Facebook has created a new unit of time called flicks that will help visual content run more smoothly.
The vast majority of Facebook users will not have to deal with flicks of time, which are 1/705,600,000 of a second, or about 1.42 nanoseconds, the Daily Mail reported, but at Facebook’s Oculus virtual reality subsidiary, it will mean a lot to programmers who have to deal with such small fractions of time to make video and audio work seamlessly.
"In other words, the flick is a brilliant time unit meant to fix time problems for people and computers who deal with video and audio content production and distribution on a regular basis," according to BGR.com. "As for Facebook, the Oculus team developed the flick, so they're probably using it for VR projects. It's a time unit that brings balance to the force if you will."

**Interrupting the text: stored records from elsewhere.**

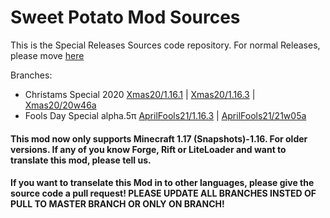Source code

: # Sweet Potato Mod Sources

This is the Special Releases Sources code repository. For normal Releases, please move [here](https://github.com/Featurehouse/sweet_potato-source)

Branches: 
+ Christams Special 2020
[Xmas20/1.16.1](https://github.com/Featurehouse/sweet_potato-source-specialRelease/tree/Xmas20/1.16.1) | [Xmas20/1.16.3](https://github.com/Featurehouse/sweet_potato-source-specialRelease/tree/Xmas20/1.16.3) | [Xmas20/20w46a](https://github.com/Featurehouse/sweet_potato-source-specialRelease/tree/Xmas20/20w46a)
+ Fools Day Special alpha.5π
[AprilFools21/1.16.3](https://github.com/Featurehouse/sweet_potato-source-specialRelease/tree/AprilFools21/1.16.3) | [AprilFools21/21w05a](https://github.com/Featurehouse/sweet_potato-source-specialRelease/tree/AprilFools21/21w05a)

#### This mod now only supports Minecraft 1.17 (Snapshots)-1.16. For older versions. If any of you know Forge, Rift or LiteLoader and want to translate this mod, please tell us.
#### If you want to transelate this Mod in to other languages, please give the source code a pull request! PLEASE UPDATE ALL BRANCHES INSTED OF PULL TO MASTER BRANCH OR ONLY ON BRANCH!
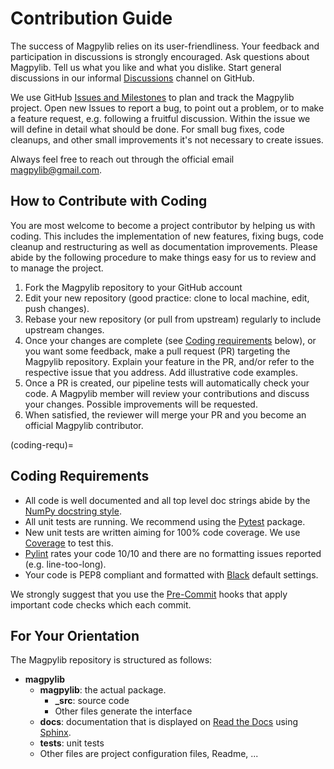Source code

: # Contribution Guide

The success of Magpylib relies on its user-friendliness. Your feedback and
participation in discussions is strongly encouraged. Ask questions about
Magpylib. Tell us what you like and what you dislike. Start general discussions
in our informal [Discussions](https://github.com/magpylib/magpylib/discussions)
channel on GitHub.

We use GitHub
[Issues and Milestones](https://github.com/magpylib/magpylib/issues) to plan and
track the Magpylib project. Open new Issues to report a bug, to point out a
problem, or to make a feature request, e.g. following a fruitful discussion.
Within the issue we will define in detail what should be done. For small bug
fixes, code cleanups, and other small improvements it's not necessary to create
issues.

Always feel free to reach out through the official email <magpylib@gmail.com>.

## How to Contribute with Coding

You are most welcome to become a project contributor by helping us with coding.
This includes the implementation of new features, fixing bugs, code cleanup and
restructuring as well as documentation improvements. Please abide by the
following procedure to make things easy for us to review and to manage the
project.

1. Fork the Magpylib repository to your GitHub account
2. Edit your new repository (good practice: clone to local machine, edit, push
   changes).
3. Rebase your new repository (or pull from upstream) regularly to include
   upstream changes.
4. Once your changes are complete (see [Coding requirements](coding-requ)
   below), or you want some feedback, make a pull request (PR) targeting the
   Magpylib repository. Explain your feature in the PR, and/or refer to the
   respective issue that you address. Add illustrative code examples.
5. Once a PR is created, our pipeline tests will automatically check your code.
   A Magpylib member will review your contributions and discuss your changes.
   Possible improvements will be requested.
6. When satisfied, the reviewer will merge your PR and you become an official
   Magpylib contributor.

(coding-requ)=

## Coding Requirements

- All code is well documented and all top level doc strings abide by the
  [NumPy docstring style](https://numpydoc.readthedocs.io/en/latest/format.html).
- All unit tests are running. We recommend using the
  [Pytest](https://docs.pytest.org/en/7.4.x/) package.
- New unit tests are written aiming for 100% code coverage. We use
  [Coverage](https://coverage.readthedocs.io/en/) to test this.
- [Pylint](https://pylint.readthedocs.io/en/stable/) rates your code 10/10 and
  there are no formatting issues reported (e.g. line-too-long).
- Your code is PEP8 compliant and formatted with
  [Black](https://black.readthedocs.io/en/stable/) default settings.

We strongly suggest that you use the [Pre-Commit](https://pre-commit.com/) hooks
that apply important code checks which each commit.

## For Your Orientation

The Magpylib repository is structured as follows:

- **magpylib**
  - **magpylib**: the actual package.
    - **\_src**: source code
    - Other files generate the interface
  - **docs**: documentation that is displayed on
    [Read the Docs](https://readthedocs.org/) using
    [Sphinx](https://www.sphinx-doc.org/en/master/).
  - **tests**: unit tests
  - Other files are project configuration files, Readme, ...
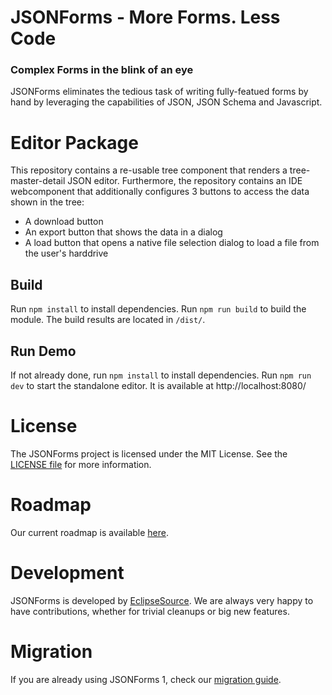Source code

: # JSONForms - More Forms. Less Code
### Complex Forms in the blink of an eye

JSONForms eliminates the tedious task of writing fully-featued forms by hand by leveraging the capabilities of JSON, JSON Schema and Javascript.

# Editor Package
This repository contains a re-usable tree component that renders a tree-master-detail JSON editor.
Furthermore, the repository contains an IDE webcomponent that additionally configures 3 buttons to access the data shown in the tree:
- A download button
- An export button that shows the data in a dialog
- A load button that opens a native file selection dialog to load a file from the user's harddrive

## Build
Run `npm install` to install dependencies.
Run `npm run build` to build the module. The build results are located in `/dist/`.

## Run Demo
If not already done, run `npm install` to install dependencies.
Run `npm run dev` to start the standalone editor. It is available at http://localhost:8080/

# License
The JSONForms project is licensed under the MIT License. See the [LICENSE file](https://github.com/eclipsesource/jsonforms/blob/master/LICENSE) for more information.

# Roadmap
Our current roadmap is available [here](https://github.com/eclipsesource/jsonforms/blob/master/ROADMAP.md).

# Development
JSONForms is developed by [EclipseSource](https://eclipsesource.com).
We are always very happy to have contributions, whether for trivial cleanups or big new features.

# Migration
If you are already using JSONForms 1, check our [migration guide](https://github.com/eclipsesource/jsonforms/blob/master/MIGRATION.md).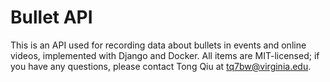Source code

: # Bullet API

This is an API used for recording data about bullets in events and online videos, implemented with Django and Docker. All items are MIT-licensed; if you have any questions, please contact Tong Qiu at [tq7bw@virginia.edu](mailto:tq7bw@virginia.edu).

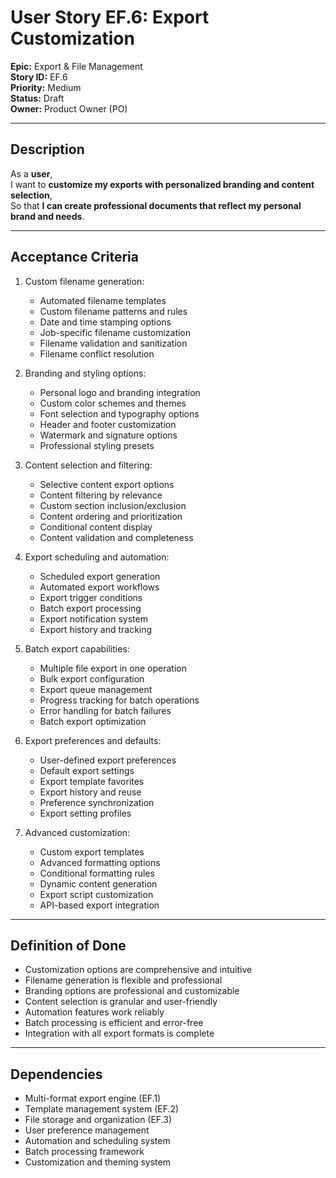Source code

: # User Story EF.6: Export Customization

**Epic:** Export & File Management  
**Story ID:** EF.6  
**Priority:** Medium  
**Status:** Draft  
**Owner:** Product Owner (PO)

---

## Description

As a **user**,  
I want to **customize my exports with personalized branding and content selection**,  
So that **I can create professional documents that reflect my personal brand and needs**.

---

## Acceptance Criteria

1. Custom filename generation:
   - Automated filename templates
   - Custom filename patterns and rules
   - Date and time stamping options
   - Job-specific filename customization
   - Filename validation and sanitization
   - Filename conflict resolution

2. Branding and styling options:
   - Personal logo and branding integration
   - Custom color schemes and themes
   - Font selection and typography options
   - Header and footer customization
   - Watermark and signature options
   - Professional styling presets

3. Content selection and filtering:
   - Selective content export options
   - Content filtering by relevance
   - Custom section inclusion/exclusion
   - Content ordering and prioritization
   - Conditional content display
   - Content validation and completeness

4. Export scheduling and automation:
   - Scheduled export generation
   - Automated export workflows
   - Export trigger conditions
   - Batch export processing
   - Export notification system
   - Export history and tracking

5. Batch export capabilities:
   - Multiple file export in one operation
   - Bulk export configuration
   - Export queue management
   - Progress tracking for batch operations
   - Error handling for batch failures
   - Batch export optimization

6. Export preferences and defaults:
   - User-defined export preferences
   - Default export settings
   - Export template favorites
   - Export history and reuse
   - Preference synchronization
   - Export setting profiles

7. Advanced customization:
   - Custom export templates
   - Advanced formatting options
   - Conditional formatting rules
   - Dynamic content generation
   - Export script customization
   - API-based export integration

---

## Definition of Done

- Customization options are comprehensive and intuitive
- Filename generation is flexible and professional
- Branding options are professional and customizable
- Content selection is granular and user-friendly
- Automation features work reliably
- Batch processing is efficient and error-free
- Integration with all export formats is complete

---

## Dependencies

- Multi-format export engine (EF.1)
- Template management system (EF.2)
- File storage and organization (EF.3)
- User preference management
- Automation and scheduling system
- Batch processing framework
- Customization and theming system 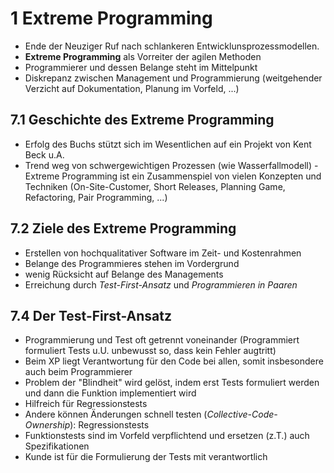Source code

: # 1 Extreme Programming

- Ende der Neuziger Ruf nach schlankeren Entwicklunsprozessmodellen.
- **Extreme Programming** als Vorreiter der agilen Methoden
- Programmierer und dessen Belange steht im Mittelpunkt
- Diskrepanz zwischen Management und Programmierung (weitgehender Verzicht auf Dokumentation, Planung im Vorfeld, ...)

## 7.1 Geschichte des Extreme Programming

- Erfolg des Buchs stützt sich im Wesentlichen auf ein Projekt von Kent Beck u.A.
- Trend weg von schwergewichtigen Prozessen (wie Wasserfallmodell)
-Extreme Programming ist ein Zusammenspiel von vielen Konzepten und Techniken (On-Site-Customer, Short Releases, Planning Game, Refactoring, Pair Programming, ...)

## 7.2 Ziele des Extreme Programming

- Erstellen von hochqualitativer Software im Zeit- und Kostenrahmen
- Belange des Programmieres stehen im Vordergrund
- wenig Rücksicht auf Belange des Managements
- Erreichung durch *Test-First-Ansatz* und *Programmieren in Paaren*

## 7.4 Der Test-First-Ansatz

- Programmierung und Test oft getrennt voneinander (Programmiert formuliert Tests u.U. unbewusst so, dass kein Fehler augtritt)
- Beim XP liegt Verantwortung für den Code bei allen, somit insbesondere auch beim Programmierer
- Problem der "Blindheit" wird gelöst, indem erst Tests formuliert werden und dann die Funktion implementiert wird
- Hilfreich für Regressionstests
- Andere können Änderungen schnell testen (*Collective-Code-Ownership*): Regressionstests
- Funktionstests sind im Vorfeld verpflichtend und ersetzen (z.T.) auch Spezifikationen
- Kunde ist für die Formulierung der Tests mit verantwortlich
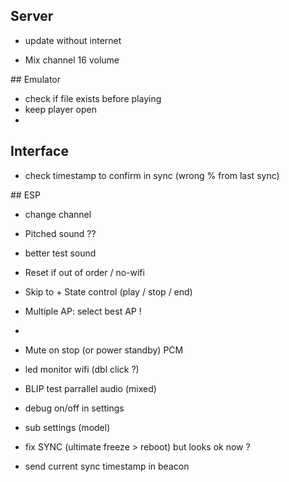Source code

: 
## Server

- update without internet

- Mix channel 16 volume


## Emulator

- check if file exists before playing
- keep player open
-

## Interface

- check timestamp to confirm in sync (wrong % from last sync)


## ESP

- change channel

- Pitched sound ??

- better test sound

- Reset if out of order / no-wifi
- Skip to + State control (play / stop / end)

- Multiple AP: select best AP !
-
- Mute on stop (or power standby) PCM
- led monitor wifi (dbl click ?)

- BLIP test parrallel audio (mixed)

- debug on/off in settings

- sub settings (model)


- fix SYNC (ultimate freeze > reboot) but looks ok now ?
- send current sync timestamp in beacon
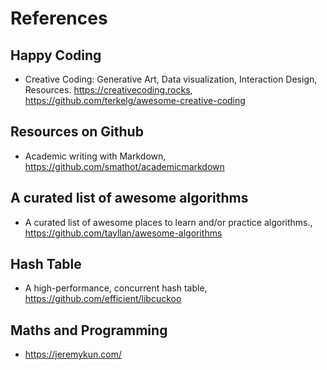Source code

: # References 

## Happy Coding
+ Creative Coding: Generative Art, Data visualization, Interaction Design, Resources. https://creativecoding.rocks, https://github.com/terkelg/awesome-creative-coding

## Resources on Github
+ Academic writing with Markdown, https://github.com/smathot/academicmarkdown

## A curated list of awesome algorithms
+ A curated list of awesome places to learn and/or practice algorithms., https://github.com/tayllan/awesome-algorithms

## Hash Table
+ A high-performance, concurrent hash table, https://github.com/efficient/libcuckoo

## Maths and Programming
+ https://jeremykun.com/
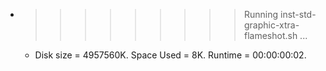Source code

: * >>>>>>>>> Running inst-std-graphic-xtra-flameshot.sh ...
  * Disk size = 4957560K. Space Used = 8K. Runtime = 00:00:00:02.
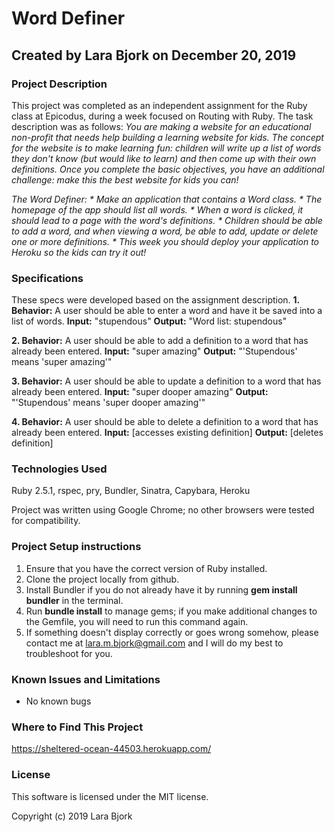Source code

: # Word Definer
## Created by Lara Bjork on December 20, 2019
### Project Description

This project was completed as an independent assignment for the Ruby class at Epicodus, during a week focused on Routing with Ruby. The task description was as follows:
_You are making a website for an educational non-profit that needs help building a learning website for kids. The concept for the website is to make learning fun: children will write up a list of words they don't know (but would like to learn) and then come up with their own definitions. Once you complete the basic objectives, you have an additional challenge: make this the best website for kids you can!_

_The Word Definer:_
_* Make an application that contains a Word class._
_* The homepage of the app should list all words._
_* When a word is clicked, it should lead to a page with the word's definitions._
_* Children should be able to add a word, and when viewing a word, be able to add, update or delete one or more definitions._
_* This week you should deploy your application to Heroku so the kids can try it out!_

### Specifications
These specs were developed based on the assignment description.
**1. Behavior:** A user should be able to enter a word and have it be saved into a list of words.
**Input:** "stupendous"
**Output:** "Word list: stupendous"

**2. Behavior:** A user should be able to add a definition to a word that has already been entered.
**Input:** "super amazing"
**Output:** "'Stupendous' means 'super amazing'"

**3. Behavior:** A user should be able to update a definition to a word that has already been entered.
**Input:** "super dooper amazing"
**Output:** "'Stupendous' means 'super dooper amazing'"

**4. Behavior:** A user should be able to delete a definition to a word that has already been entered.
**Input:** [accesses existing definition]
**Output:** [deletes definition]

### Technologies Used
Ruby 2.5.1, rspec, pry, Bundler, Sinatra, Capybara, Heroku

Project was written using Google Chrome; no other browsers were tested for compatibility.

### Project Setup instructions
1. Ensure that you have the correct version of Ruby installed.
2. Clone the project locally from github.
3. Install Bundler if you do not already have it by running **gem install bundler** in the terminal.
4. Run **bundle install** to manage gems; if you make additional changes to the Gemfile, you will need to run this command again.
5. If something doesn't display correctly or goes wrong somehow, please contact me at <lara.m.bjork@gmail.com> and I will do my best to troubleshoot for you.

### Known Issues and Limitations
* No known bugs

### Where to Find This Project
https://sheltered-ocean-44503.herokuapp.com/

### License
This software is licensed under the MIT license.

Copyright (c) 2019 Lara Bjork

If flick is widely adopted, it could establish a new industry standard for working with units like frames per second and kilohertz, the Daily Mail said. The new measurements could lead to more high-quality content appearing on Facebook and elsewhere online, which would be of interest to more Facebook users.
Programmers and computer-generated imagery artists have to deal with such fractions of time that make calculations difficult, but the flick, designed for coding language C++, is meant to simply the equations.
They run into difficult computations and rounding errors in calculating the 16.667 milliseconds they get to create the character and settings of a game at 60 frames per seconds, when games are running at its highest quality, per the Daily Mail.
TechCrunch said, for example, the 1/24th of a second around "which the entire film industry is based on is equal to 0.0416666666666666… on and on forever (even attempting to use nanoseconds to represent these durations ends up creating fractions of nanoseconds). So it may be abbreviated for convenience to 0.04167. Easier to remember, but not numerically exact, and who knows when that 'extra' value might break something?"
The tech website said flicks turns those complicated fractions into round numbers, making it easier for programmers. For example, 1/24th of a second turns into 29,400,000 flicks, 1/120th becomes 5,880,000 flicks and 1/44,100th of a second becomes 16,000 flicks.